The wilderness was the symbol of sin and evil (cf. Isa. 13:21; 34:14; Mat. 12:43; Lk. 8:27; 11:24; Rev. 18:2). ’Azazel was the personification of all that is great and terrible there (cf. Deut. 1:19; 8:15; Jer. 2:6). Thus, the atonement was three-fold: to Azazel, for Azazel, as Azazel. The son of God, here, is Azazel or the fallen goat.

This illustrates the notion of the mercy and goodness of God. The atonement, in the end, is extended to the fallen Host as a function of the grace of God and the adequacy of the sacrifice of Christ in that exercise of God’s omniscience (cf. the paper The Judgment of the Demons (No. 80)).

As one goat, Christ was put to death to the flesh but was made alive as to the spirit. This was through the resurrection where he became son of God in power (Rom. 1:4; 1Cor. 15:45; 1Pet. 3:18). This was the first goat. He was made sin for us that we might become divinely righteous in him (2Cor. 5:21). In this way, we were reconciled to God and sent out as sheep among wolves. So, too, were the entire Host reconciled to God and hence ’Azazel was also atoned for, as we were, even though it is not yet in effect.
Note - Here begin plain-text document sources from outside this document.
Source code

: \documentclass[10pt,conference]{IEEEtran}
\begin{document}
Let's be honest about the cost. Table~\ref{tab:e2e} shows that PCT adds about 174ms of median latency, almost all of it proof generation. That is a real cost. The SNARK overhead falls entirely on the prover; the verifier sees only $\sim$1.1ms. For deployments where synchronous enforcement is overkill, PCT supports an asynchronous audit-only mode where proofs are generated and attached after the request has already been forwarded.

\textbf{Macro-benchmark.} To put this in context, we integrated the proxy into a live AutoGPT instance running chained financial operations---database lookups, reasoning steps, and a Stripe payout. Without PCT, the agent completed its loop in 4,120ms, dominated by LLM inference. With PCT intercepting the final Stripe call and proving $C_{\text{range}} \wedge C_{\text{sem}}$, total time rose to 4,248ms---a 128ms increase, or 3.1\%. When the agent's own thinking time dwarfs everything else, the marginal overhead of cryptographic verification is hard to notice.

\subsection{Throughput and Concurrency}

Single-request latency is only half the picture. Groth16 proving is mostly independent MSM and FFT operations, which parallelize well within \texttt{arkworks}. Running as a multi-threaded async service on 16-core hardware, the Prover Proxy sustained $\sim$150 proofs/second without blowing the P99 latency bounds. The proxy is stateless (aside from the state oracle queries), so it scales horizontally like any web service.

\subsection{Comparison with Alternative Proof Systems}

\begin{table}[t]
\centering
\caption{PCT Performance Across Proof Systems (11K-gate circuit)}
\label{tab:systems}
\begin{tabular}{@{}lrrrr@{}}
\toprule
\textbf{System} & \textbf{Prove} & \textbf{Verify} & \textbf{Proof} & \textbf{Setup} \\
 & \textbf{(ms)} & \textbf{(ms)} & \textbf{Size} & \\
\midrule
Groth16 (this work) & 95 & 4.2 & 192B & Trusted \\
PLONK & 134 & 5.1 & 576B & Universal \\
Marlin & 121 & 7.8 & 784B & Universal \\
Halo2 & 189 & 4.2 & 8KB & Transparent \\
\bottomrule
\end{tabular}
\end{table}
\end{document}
The being is at liberty but wandering in the wilderness, which is under the name of ’Azazel who himself has had atonement made for him. As the Church, we wandered this wilderness for forty Jubilees as Israel wandered the wilderness of sin for forty years before they inherited the promised land. When they entered and it was time for the nations to be subjugated, they were reconciled from the Passover at Gilgal.

This wilderness has a dual symbolism. Firstly, it is cut off from God being under the adversary but, also, it symbolises the action of the removal of sin. The wilderness of forgetfulness is the action of remembering our sins no more (Isa. 43:25; Jer. 31:34). In this action God destroyed the power of the adversary as we see from Hebrews 2:14. Luke 13:1-9 shows the requirement for repentance in all. This involves the confession of sin. In this sense we are set free from the condemnation of the adversary, as it is God that justifies (Rom. 8:33-34).

Without the shedding of blood there can be no forgiveness. Thus death has taken place for the redemption of the transgression. These concepts are found in Hebrews 9:15-22, 26.

Only through this process can we enter the body of Israel. That is why a person who does not keep the Day of Atonement, and the symbolism of the sacrifice of Christ, and the reconciliation through baptism in the Holy Spirit, is cut off from God. It is through this atonement and symbolic baptism that we are given our garments.

The sacrifice of Messiah reconciled all beings to God. Messiah made atonement for every being including ’Azazel or Satan, and that is why in the two goats we can see the activities of Messiah and yet still see the sequential plan of God as embracing all of His sons. His plan is complete and perfect through His omniscience and in His omnipotence. His mercy and goodness is complete and endures forever.